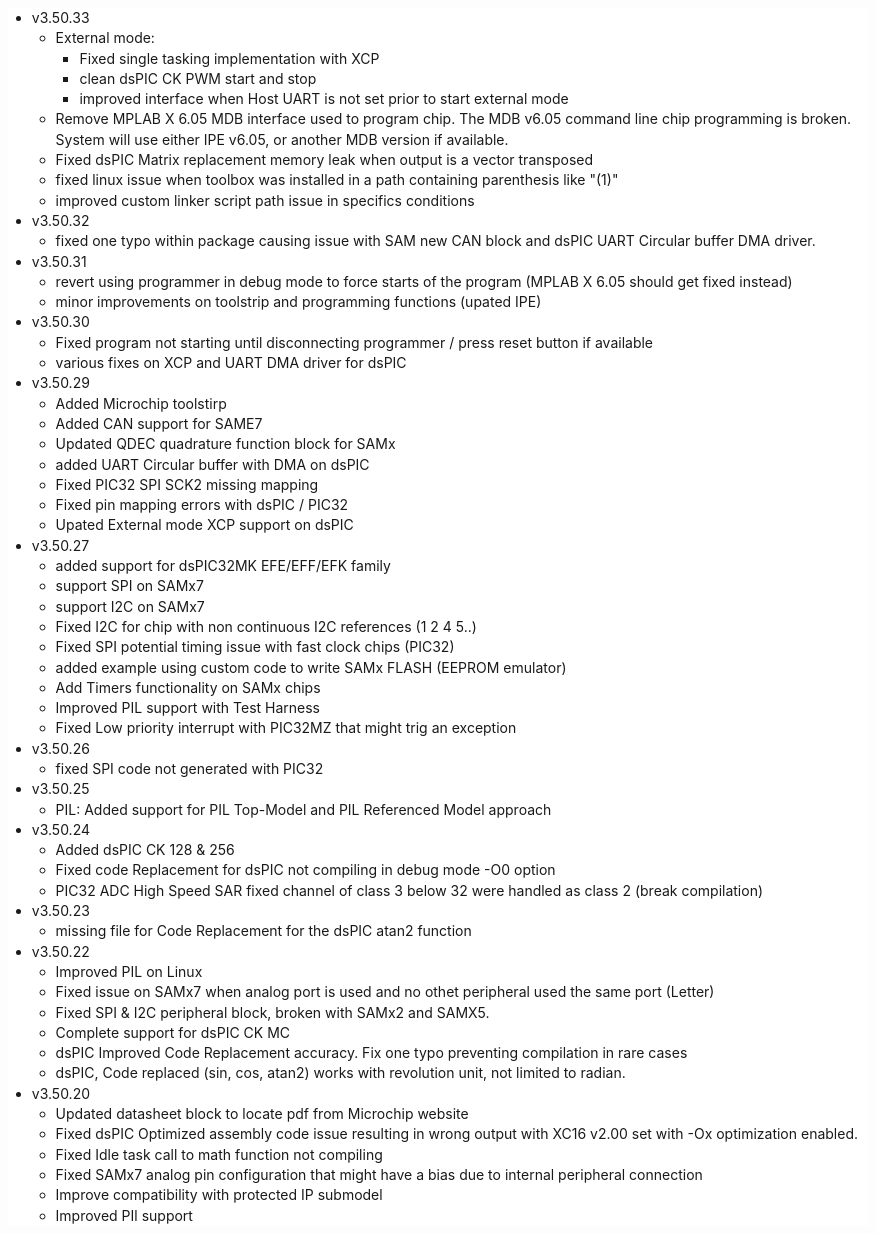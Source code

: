 - v3.50.33
  - External mode:
    - Fixed single tasking implementation with XCP
    - clean dsPIC CK PWM start and stop 
    - improved interface when Host UART is not set prior to start external mode 
  - Remove MPLAB X 6.05 MDB interface used to program chip. The MDB v6.05 command line chip programming  is broken. System will use either IPE v6.05, or another MDB version if available.
  - Fixed dsPIC Matrix replacement memory leak when output is a vector transposed
  - fixed linux issue when toolbox was installed in a path containing parenthesis like "(1)"  
  - improved custom linker script path issue in specifics conditions
- v3.50.32
  - fixed one typo within package causing issue with SAM new CAN block and dsPIC UART Circular buffer DMA driver.
- v3.50.31
  - revert using programmer in debug mode to force starts of the program (MPLAB X 6.05 should get fixed instead)
  - minor improvements on toolstrip and programming functions (upated IPE)
- v3.50.30
  - Fixed program not starting until disconnecting programmer / press reset button if available
  - various fixes on XCP and UART DMA driver for dsPIC
- v3.50.29
  - Added Microchip toolstirp 
  - Added CAN support for SAME7
  - Updated QDEC quadrature function block for SAMx
  - added UART Circular buffer with DMA on dsPIC
  - Fixed PIC32 SPI SCK2 missing mapping
  - Fixed pin mapping errors with dsPIC / PIC32
  - Upated External mode XCP support on dsPIC
- v3.50.27
  - added support for dsPIC32MK EFE/EFF/EFK family
  - support SPI on SAMx7 
  - support I2C on SAMx7
  - Fixed I2C for chip with non continuous I2C references (1 2 4 5..)
  - Fixed SPI potential timing issue with fast clock chips (PIC32)
  - added example using custom code to write SAMx FLASH (EEPROM emulator)
  - Add Timers functionality on SAMx chips
  - Improved PIL support with Test Harness
  - Fixed Low priority interrupt with PIC32MZ that might trig an exception
- v3.50.26
  - fixed SPI code not generated with PIC32
- v3.50.25
  - PIL: Added support for PIL Top-Model and PIL Referenced Model approach  
- v3.50.24
  - Added dsPIC CK 128 & 256
  - Fixed code Replacement for dsPIC not compiling in debug mode -O0 option
  - PIC32 ADC High Speed SAR fixed channel of class 3 below 32 were handled as class 2 (break compilation)
- v3.50.23
  - missing file for Code Replacement for the dsPIC atan2 function 
- v3.50.22
  - Improved PIL on Linux
  - Fixed issue on SAMx7 when analog port is used and no othet peripheral used the same port (Letter)
  - Fixed SPI & I2C peripheral block, broken with SAMx2 and SAMX5.
  - Complete support for dsPIC CK MC
  - dsPIC Improved Code Replacement accuracy. Fix one typo preventing compilation in rare cases
  - dsPIC, Code replaced (sin, cos, atan2) works with revolution unit, not limited to radian.
- v3.50.20
  - Updated datasheet block to locate pdf from Microchip website
  - Fixed dsPIC Optimized assembly code issue resulting in wrong output with XC16 v2.00 set with -Ox optimization enabled.
  - Fixed Idle task call to math function not compiling  
  - Fixed SAMx7 analog pin configuration that might have a bias due to internal peripheral connection
  - Improve compatibility with protected IP submodel
  - Improved PIl support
---
TASK DETAILS
Print out every record above exactly as given. Do not include the pictures.

EXPECTED ANSWER
Source code

: - v3.50.33
  - External mode:
    - Fixed single tasking implementation with XCP
    - clean dsPIC CK PWM start and stop 
    - improved interface when Host UART is not set prior to start external mode 
  - Remove MPLAB X 6.05 MDB interface used to program chip. The MDB v6.05 command line chip programming  is broken. System will use either IPE v6.05, or another MDB version if available.
  - Fixed dsPIC Matrix replacement memory leak when output is a vector transposed
  - fixed linux issue when toolbox was installed in a path containing parenthesis like "(1)"  
  - improved custom linker script path issue in specifics conditions
- v3.50.32
  - fixed one typo within package causing issue with SAM new CAN block and dsPIC UART Circular buffer DMA driver.
- v3.50.31
  - revert using programmer in debug mode to force starts of the program (MPLAB X 6.05 should get fixed instead)
  - minor improvements on toolstrip and programming functions (upated IPE)
- v3.50.30
  - Fixed program not starting until disconnecting programmer / press reset button if available
  - various fixes on XCP and UART DMA driver for dsPIC
- v3.50.29
  - Added Microchip toolstirp 
  - Added CAN support for SAME7
  - Updated QDEC quadrature function block for SAMx
  - added UART Circular buffer with DMA on dsPIC
  - Fixed PIC32 SPI SCK2 missing mapping
  - Fixed pin mapping errors with dsPIC / PIC32
  - Upated External mode XCP support on dsPIC
- v3.50.27
  - added support for dsPIC32MK EFE/EFF/EFK family
  - support SPI on SAMx7 
  - support I2C on SAMx7
  - Fixed I2C for chip with non continuous I2C references (1 2 4 5..)
  - Fixed SPI potential timing issue with fast clock chips (PIC32)
  - added example using custom code to write SAMx FLASH (EEPROM emulator)
  - Add Timers functionality on SAMx chips
  - Improved PIL support with Test Harness
  - Fixed Low priority interrupt with PIC32MZ that might trig an exception
- v3.50.26
  - fixed SPI code not generated with PIC32
- v3.50.25
  - PIL: Added support for PIL Top-Model and PIL Referenced Model approach  
- v3.50.24
  - Added dsPIC CK 128 & 256
  - Fixed code Replacement for dsPIC not compiling in debug mode -O0 option
  - PIC32 ADC High Speed SAR fixed channel of class 3 below 32 were handled as class 2 (break compilation)
- v3.50.23
  - missing file for Code Replacement for the dsPIC atan2 function 
- v3.50.22
  - Improved PIL on Linux
  - Fixed issue on SAMx7 when analog port is used and no othet peripheral used the same port (Letter)
  - Fixed SPI & I2C peripheral block, broken with SAMx2 and SAMX5.
  - Complete support for dsPIC CK MC
  - dsPIC Improved Code Replacement accuracy. Fix one typo preventing compilation in rare cases
  - dsPIC, Code replaced (sin, cos, atan2) works with revolution unit, not limited to radian.
- v3.50.20
  - Updated datasheet block to locate pdf from Microchip website
  - Fixed dsPIC Optimized assembly code issue resulting in wrong output with XC16 v2.00 set with -Ox optimization enabled.
  - Fixed Idle task call to math function not compiling  
  - Fixed SAMx7 analog pin configuration that might have a bias due to internal peripheral connection
  - Improve compatibility with protected IP submodel
  - Improved PIl support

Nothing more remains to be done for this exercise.